Devlin looked to head up top, but he got crotched by Starr as a back superplex saw the champion rudely bounce off the mat ahead of a big Han Stansen… which gets blocked as Devlin ended up taking a nasty Blackheart Buster for a one-count. A Kaepernick looks even nastier for a near-fall, before another Han Stansen almost got undone by a backslide as Starr was swinging for the fences here. A Product Placement gets a two-count, prompting Starr to go after the referee, almost sensing a screwjob in the offing… Starr’s back outside as he looked to snatch the OTT title off of the ring announcer. Butch puts up no fight, as select members of the crowd were begging Starr to reconsider… then Devlin, after he’d retrieved the belt following a superkick. Would Devlin live up to the devil status that hype video had given him? Starr wanted it… but he spits on the belt (and Devlin) before Devlin threw the belt aside… meaning the ref missed a low blow that almost got the win! Starr goes back to the belt, and the tug of war ends with a low blow as Starr’s punted in the ding ding. Now Jordan’s booed again as he laughed, then landed a package piledriver… but Starr kicks out!
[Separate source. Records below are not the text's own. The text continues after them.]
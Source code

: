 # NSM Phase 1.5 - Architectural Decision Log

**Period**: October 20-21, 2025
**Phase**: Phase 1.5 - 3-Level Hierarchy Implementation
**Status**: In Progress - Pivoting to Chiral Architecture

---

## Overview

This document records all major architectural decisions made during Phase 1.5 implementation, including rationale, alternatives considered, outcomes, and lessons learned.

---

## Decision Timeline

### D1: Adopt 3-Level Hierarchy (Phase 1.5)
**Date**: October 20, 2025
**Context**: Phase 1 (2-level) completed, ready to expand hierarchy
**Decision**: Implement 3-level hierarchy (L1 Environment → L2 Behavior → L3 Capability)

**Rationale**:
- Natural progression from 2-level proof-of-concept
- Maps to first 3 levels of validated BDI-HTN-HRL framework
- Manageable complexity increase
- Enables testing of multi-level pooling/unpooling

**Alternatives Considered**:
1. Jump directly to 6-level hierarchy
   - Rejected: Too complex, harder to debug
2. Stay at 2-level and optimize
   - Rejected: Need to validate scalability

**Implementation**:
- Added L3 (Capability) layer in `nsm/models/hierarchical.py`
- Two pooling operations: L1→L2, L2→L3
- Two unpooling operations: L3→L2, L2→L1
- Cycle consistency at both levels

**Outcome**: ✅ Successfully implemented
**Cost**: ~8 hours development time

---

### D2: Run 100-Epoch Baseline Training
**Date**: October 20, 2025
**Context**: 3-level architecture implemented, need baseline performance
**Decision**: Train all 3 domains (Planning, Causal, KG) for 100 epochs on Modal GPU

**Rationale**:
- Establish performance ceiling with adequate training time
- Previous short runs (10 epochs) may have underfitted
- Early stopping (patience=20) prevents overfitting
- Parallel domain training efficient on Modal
That’s damn near unprecedented!

Frustrated, Devlin stalks Starr, but he’s caught in the Republican Remorse (the old Edgucator), but the champion’s able to get to the rope as they teased a tap-out a la WALTER. Starr slaps feeling back into his arms as Devlin was looking the worse for wear, before Starr teased a Triple H tribute with a crotch chop and a Pedigree… but instead he stuns Devlin with a Trapped Arm Bob Fossil for a near-fall! The crowd were biting, then again after a one-count from a Han Stansen… but a second Han Stansen spun Devlin…. AND WE HAVE A NEW CHAMPION! Absolutely no fear here – you perhaps need to have been fully on board with the story to appreciate it all, but this was the goddamn peak of this storyline, highlighted with the mixture of rapturous Starr fans and the dejected Devlin supporters at the end. Especially when a second Han Stansen after the bell underscored it all. *****

Commentary made a point of noting how Starr wasn’t celebrating with the locker room afterwards, as he instead was crowd surfed around the National Stadium as commentary went a little overboard describing the scene… that aside,  and I can’t believe I’m quoting Kid Rock’s Lonely Road of Faith music video, but it’s true: if it sounds good, you’ll hear it If it looks good, you’ll see it If it’s marketed right, you’ll buy it but if it’s real, you’ll feel it. We felt it, even on VOD.

As for the remainder of the show – pretty much everything delivered to some extent. The ladder match was a low-key banger, and one that’ll likely be underrated, especially by those who grew up on the stunt show ladder matches of the 00s, while feel-good moments for Katey Harvey, Calum Black and Terry Thatcher characterise an OTT show that in spite of the imports, was putting a lot of focus on the home-grown stars this time around.